Activity: Would you copy each line of the data below that has "patterns"?
*** Material for the task Section Begins ***
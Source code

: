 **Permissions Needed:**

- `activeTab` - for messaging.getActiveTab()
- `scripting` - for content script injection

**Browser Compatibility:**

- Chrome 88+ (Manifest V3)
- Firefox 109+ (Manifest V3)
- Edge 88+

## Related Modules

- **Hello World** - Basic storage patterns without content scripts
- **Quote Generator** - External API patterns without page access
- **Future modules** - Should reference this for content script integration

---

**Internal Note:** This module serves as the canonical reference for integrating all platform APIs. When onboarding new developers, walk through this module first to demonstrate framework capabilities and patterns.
*** Material for the task Section Ends ***
*** Material for the task Section Begins ***
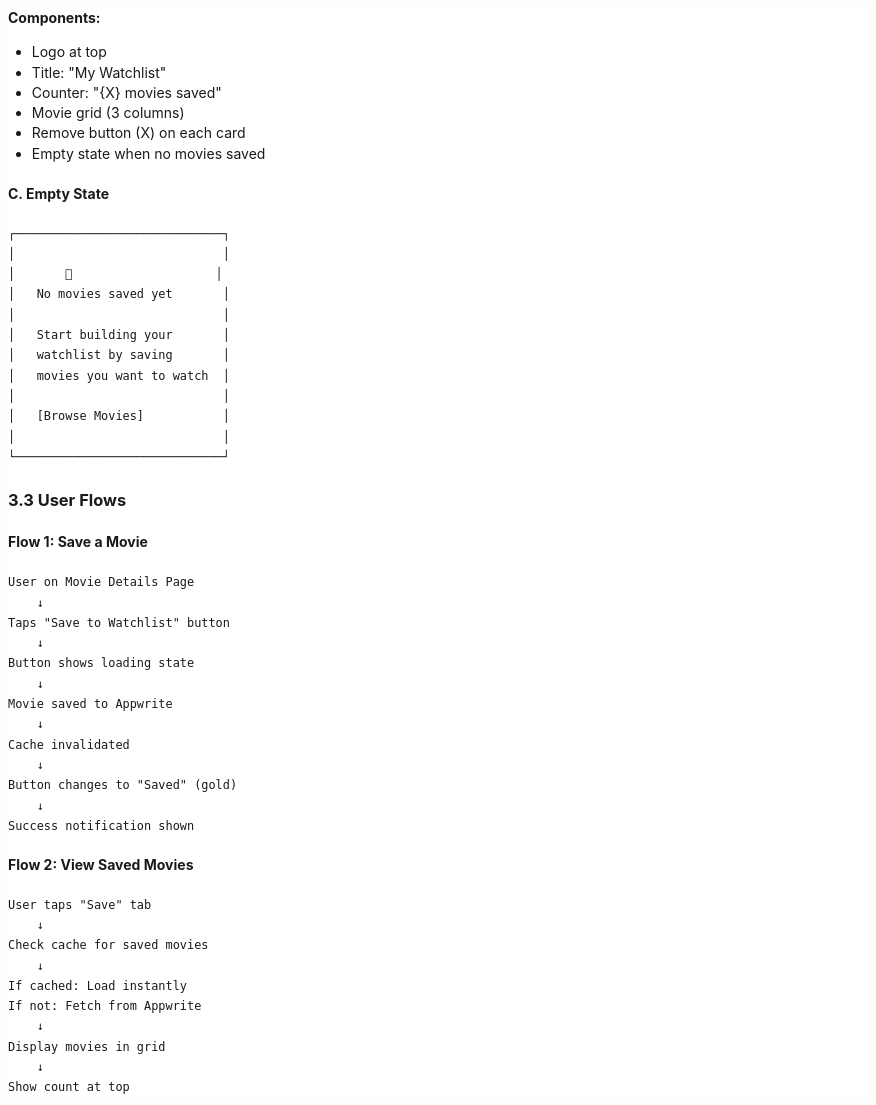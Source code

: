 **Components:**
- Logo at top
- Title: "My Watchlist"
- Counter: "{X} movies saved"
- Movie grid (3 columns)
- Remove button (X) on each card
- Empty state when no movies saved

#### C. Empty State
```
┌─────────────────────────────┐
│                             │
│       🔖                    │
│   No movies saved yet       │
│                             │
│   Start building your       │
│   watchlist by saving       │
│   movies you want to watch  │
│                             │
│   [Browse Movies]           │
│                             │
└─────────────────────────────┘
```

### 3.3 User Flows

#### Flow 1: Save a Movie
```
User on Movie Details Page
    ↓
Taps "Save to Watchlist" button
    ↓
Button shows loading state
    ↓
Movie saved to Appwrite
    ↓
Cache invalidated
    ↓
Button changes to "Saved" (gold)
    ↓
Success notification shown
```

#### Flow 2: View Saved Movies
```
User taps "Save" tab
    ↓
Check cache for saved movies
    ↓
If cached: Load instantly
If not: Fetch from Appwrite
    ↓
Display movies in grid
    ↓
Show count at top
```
*** Material for the task Section Ends ***
Completed task:
- **Hello World** - Basic storage patterns without content scripts
- **Quote Generator** - External API patterns without page access
**Internal Note:** This module serves as the canonical reference for integrating all platform APIs. When onboarding new developers, walk through this module first to demonstrate framework capabilities and patterns.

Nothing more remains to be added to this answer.